Another student narrated what he had to face in Metro when due to rush he stumbled while boarding a crowded train. “The man on whom I fell started abusing me. I said sorry but he refused to calm down. All the passengers took his side. They called me an animal and told me to touch the man’s feet and apologise,” he added.
Several students from Darjeeling hills and other North-eastern states, said if room rent for Bengalis is Rs 1,500 in Tollygunge, Jadavpur, Prince Anwar Shah Road, Santoshpur, Garfa, and Palm Avenue, it is Rs 5,000 for them. Even vegetable sellers and taxi drivers charge them exorbitant rates.
A student from Manipur, Mr Angel Shishak, referring to Bidhannagar Municipality chairman Mrs Krishna Chakraborty’s comment, said: “We are harassed at government offices and even nationalised banks. We want an apology from the chairman who said that we are the ones who create nuisance on roads.”
When students go to look for an accommodation, the house owners ask them for their passport.
“We have no problem providing documents, but why people from other states in India are not asked to furnish passports?” asked Mr Sambo Lapung, a student from Arunachal Pradesh. An owner of a paying guest accommodation in Jadavpur said that he generally doesn’t allow people from North-east to stay as they are “dirty, they take drugs and are difficult to understand” while an owner of another flat in Ganguli Bagan said: “We prefer students from North-east as they are peaceful and they abide by rules.”
Mr Kunzang Lama summed up the feeling saying: “They want Kunchenjunga but not its people. They want Darjeeling tea, but not those who pick them at Rs 62 per day wage.”
Regional profiling of behaviour
THE head of a municipality, as the elected representative of tax-payers, has his/her duties explicitly defined. And regional profiling of social behaviour is not one of them. The chairperson of Bidhannagar Municipality, Krishna Chakraborty’s suo motu and generalised remark against students from the North-east has caused a flutter. Not, as one might have imagined, among Salt Lake’s residents from the North-east; but at the level of the political class and civil society. Ms Chakraborty’s cavil over drinking in public, smoking by women, and “public display of affection and promiscuity” is not the issue. Where the chairperson has erred is in the regional profiling of what she deems to be a social aberration, if that is the term. Unwittingly or otherwise, she has cast an aspersion on students from the North-east who come to Kolkata to pursue their studies. As the chairperson of an upmarket satellite town, she needs to be a mite more liberal and a great deal more sensitive. Youth from other parts of the country ~ including Bengal ~ are no less guilty of social offences in Salt Lake or elsewhere, particularly eve-teasing, fake abductions, unruly behaviour and bending of the elbow in public. Her statement was thus uncalled for, provoking Ila Nandi, the leader of the Opposition in the municipality, to remind her that “we cannot call people from a certain region rowdy”. The chairperson ought not to have generalised her swipe against students from the North-east. And her supplementary ~ not a clarification ~ is an attempt at backtracking, one that is unlikely to mollify sentiment ~ “The brothers and sisters can certainly drink in their room.” And there is no bar on public smoking by “sisters”, unless the area is a prohibited zone.

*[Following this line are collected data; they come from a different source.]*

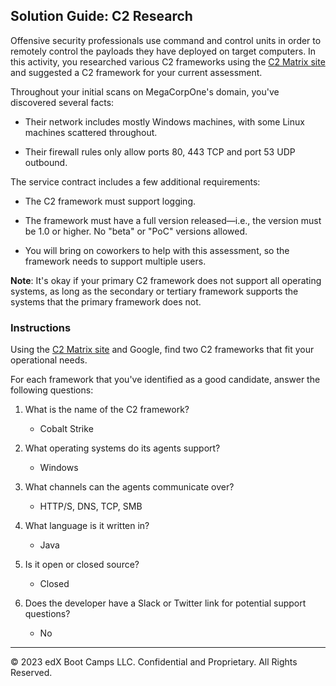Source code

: ## Solution Guide: C2 Research

Offensive security professionals use command and control units in order to remotely control the payloads they have deployed on target computers. In this activity, you researched various C2 frameworks using the [C2 Matrix site](https://www.thec2matrix.com/matrix) and suggested a C2 framework for your current assessment.

Throughout your initial scans on MegaCorpOne's domain, you've discovered several facts:

- Their network includes mostly Windows machines, with some Linux machines scattered throughout.

- Their firewall rules only allow ports 80, 443 TCP and port 53 UDP outbound.

The service contract includes a few additional requirements:

- The C2 framework must support logging.

- The framework must have a full version released&mdash;i.e., the version must be 1.0 or higher. No "beta" or "PoC" versions allowed.

- You will bring on coworkers to help with this assessment, so the framework needs to support multiple users. 

**Note**: It's okay if your primary C2 framework does not support all operating systems, as long as the secondary or tertiary framework supports the systems that the primary framework does not.

### Instructions 

Using the [C2 Matrix site](https://www.thec2matrix.com/matrix) and Google, find two C2 frameworks that fit your operational needs. 

For each framework that you've identified as a good candidate, answer the following questions:

1. What is the name of the C2 framework?

    - Cobalt Strike 
    
2. What operating systems do its agents support?

    - Windows

3. What channels can the agents communicate over?

    - HTTP/S, DNS, TCP, SMB

4. What language is it written in?

    - Java

5. Is it open or closed source?

    - Closed

6. Does the developer have a Slack or Twitter link for potential support questions?

    - No 

---
© 2023 edX Boot Camps LLC. Confidential and Proprietary. All Rights Reserved.



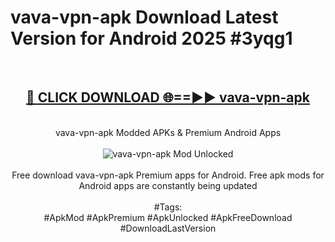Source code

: <h1>vava-vpn-apk Download Latest Version for Android 2025 #3yqg1</h1>
<br>
<div align="center">
<h2><a href="https://app.mediaupload.pro/?title=vava-vpn-apk&ref=4F" rel="nofollow">🔴 CLICK DOWNLOAD 🌐==►► vava-vpn-apk</a></h2>
<br>
vava-vpn-apk Modded APKs & Premium Android Apps
<br>
<br>
<a href="https://app.mediaupload.pro/?title=vava-vpn-apk&ref=4F" rel="nofollow" data-target="animated-image.originalLink"><img src="https://github.com/user-attachments/assets/0f9c940e-d8b0-45ae-aac7-cd30a18b3e1c" alt="vava-vpn-apk Mod Unlocked" style="max-width: 100%; display: inline-block;" data-target="animated-image.originalImage"></a>
<br><br>
Free download vava-vpn-apk Premium apps for Android. Free apk mods for Android apps are constantly being updated
<br><br>
#Tags:
<br>
#ApkMod #ApkPremium #ApkUnlocked #ApkFreeDownload #DownloadLastVersion
</div>
<br>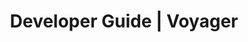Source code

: ---
title: Developer Guide | Voyager
description: Voyager Developer Guide
menu:
  product_voyager_5.0.0-rc.6:
    identifier: developer-guide
    name: Developer Guide
    weight: 40
menu_name: product_voyager_5.0.0-rc.6
---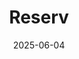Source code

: ---  
layout: startup_page  
title: "Reserv"  
id: "reserv.com"  
permalink: "/reservreserv.com06042025/"  
website: "http://www.reserv.com"  
funding_round: "Strategic Investment"  
funding_amount: ""  
investors: "Accenture Ventures"  
about: "Reserv is an insurance claims processing company that uses AI-driven solutions to improve accuracy and efficiency in the claims process. It provides claims services for property & casualty insurers and helps them analyze data to highlight risk factors and offer competitive pricing."  
markets: "Insurtech, AI"  
hq: "New York, New York, United States"  
founded_year: "2022"  
linkedin: "https://www.linkedin.com/company/reserv-ai/"  
twitter: ""  
instagram: ""  
facebook: ""  
crunchbase: ""  
pitchbook: ""  

date_display: "04-Jun-2025"  
date: "2025-06-04"

# SEO Optimization  
meta_title: "Reserv - Strategic Investment"  
meta_description: "Reserv, Reserv is an insurance claims processing company that uses AI-driven solutions to improve accuracy and efficiency in the claims process. It provides c..."  
meta_keywords: "Reserv, Insurtech, AI, Strategic Investment funding"  
canonical_url: "https://startup.projectstartups.com/reservreserv.com06042025/"  
---
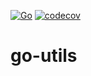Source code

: [![Go](https://github.com/chanhlab/go-kit/actions/workflows/go.yml/badge.svg?branch=main)](https://github.com/chanhlab/go-kit/actions/workflows/go.yml)
[![codecov](https://codecov.io/gh/chanhlab/go-utils/branch/main/graph/badge.svg?token=0wNfMlpz06)](https://codecov.io/gh/chanhlab/go-utils)

# go-utils
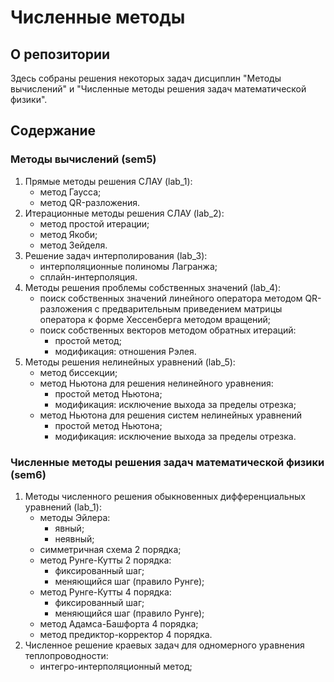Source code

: <h1> Численные методы </h1>
<h2> О репозитории</h2>
<p>
Здесь собраны решения некоторых задач дисциплин "Методы вычислений" и "Численные методы решения задач математической физики".
</p>
<h2> Содержание </h2>

<p>

<h3> Методы вычислений (sem5) </h3>
<ol>
    <li> Прямые методы решения СЛАУ (lab_1):
        <ul>
            <li> метод Гаусса; </li>
            <li> метод QR-разложения. </li>
        </ul>
    </li>
    <li> Итерационные методы решения СЛАУ (lab_2): 
        <ul>
            <li> метод простой итерации; </li>
            <li> метод Якоби; </li>
            <li> метод Зейделя. </li>
        </ul>
    </li>
    <li> Решение задач интерполирования (lab_3):
        <ul>
            <li> интерполяционные полиномы Лагранжа; </li>
            <li> сплайн-интерполяция. </li>
        </ul>
    </li>
    <li> Методы решения проблемы собственных значений (lab_4):
        <ul>
            <li> поиск собственных значений линейного оператора методом QR-разложения с предварительным
            приведением матрицы оператора к форме Хессенберга методом вращений; </li>
            <li> поиск собственных векторов методом обратных итераций:
                <ul>
                    <li> простой метод;</li>
                    <li> модификация: отношения Рэлея.</li>
                </ul> 
            </li>
        </ul>
    </li>
    <li> Методы решения нелинейных уравнений (lab_5):
        <ul>
            <li> метод биссекции; </li>
            <li> метод Ньютона для решения нелинейного уравнения:
                <ul>
                    <li> простой метод Ньютона;</li>
                    <li> модификация: исключение выхода за пределы отрезка;</li>
                </ul> 
            </li>
            <li> метод Ньютона для решения систем нелинейных уравнений
                <ul>
                    <li> простой метод Ньютона;</li>
                    <li> модификация: исключение выхода за пределы отрезка.</li>
                </ul> 
            </li>
        </ul>
    </li>
</ol>

<h3> Численные методы решения задач математической физики (sem6) </h3>
<ol>
    <li> Методы численного решения обыкновенных дифференциальных уравнений (lab_1):
        <ul>
            <li> методы Эйлера:
                <ul>
                    <li> явный;</li>
                    <li> неявный;</li>
                </ul>              
            </li>
            <li> симметричная схема 2 порядка; </li>
            <li> метод Рунге-Кутты 2 порядка:
                <ul>
                    <li> фиксированный шаг;</li>
                    <li> меняющийся шаг (правило Рунге);</li>
                </ul>  
            </li>
            <li> метод Рунге-Кутты 4 порядка:
                <ul>
                    <li> фиксированный шаг;</li>
                    <li> меняющийся шаг (правило Рунге);</li>
                </ul>  
            </li>
            <li> метод Адамса-Башфорта 4 порядка; </li>
            <li> метод предиктор-корректор 4 порядка. </li>
        </ul>
    </li>
    <li> Численное решение краевых задач для одномерного уравнения теплопроводности:
        <ul>
            <li> интегро-интерполяционный метод; </li>
        </ul>
    </li>

</ol>

</p>
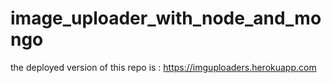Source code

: # image_uploader_with_node_and_mongo

the deployed version of this repo is : https://imguploaders.herokuapp.com
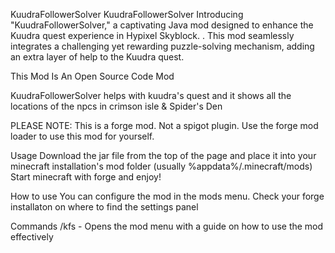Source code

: KuudraFollowerSolver
KuudraFollowerSolver Introducing "KuudraFollowerSolver," a captivating Java mod designed to enhance the Kuudra quest experience in Hypixel Skyblock. . This mod seamlessly integrates a challenging yet rewarding puzzle-solving mechanism, adding an extra layer of help to the Kuudra quest.

This Mod Is An Open Source Code Mod

KuudraFollowerSolver helps with kuudra's quest and it shows all the locations of the npcs in crimson isle & Spider's Den

PLEASE NOTE: This is a forge mod. Not a spigot plugin. Use the forge mod loader to use this mod for yourself.

Usage Download the jar file from the top of the page and place it into your minecraft installation's mod folder (usually %appdata%/.minecraft/mods) Start minecraft with forge and enjoy!

How to use You can configure the mod in the mods menu. Check your forge installaton on where to find the settings panel

Commands /kfs - Opens the mod menu with a guide on how to use the mod effectively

The chairperson has generated an unwarranted controversy. Handpicked by the Chief Minister ~ after a bout of intra-Trinamul wrangling ~ she needs to focus on civic services, not least the wheeling and dealing in real estate and illegal transfer of land that the government had leased out for 99 years for residential purposes. Salt Lake’s Bangali bhadralok image ~ to quote the chairperson ~ was denuded long ago. Over the past three decades, it has deviated from the original site-plan, to summon real estate terminology. The area has passed the stage of delusory sophistication.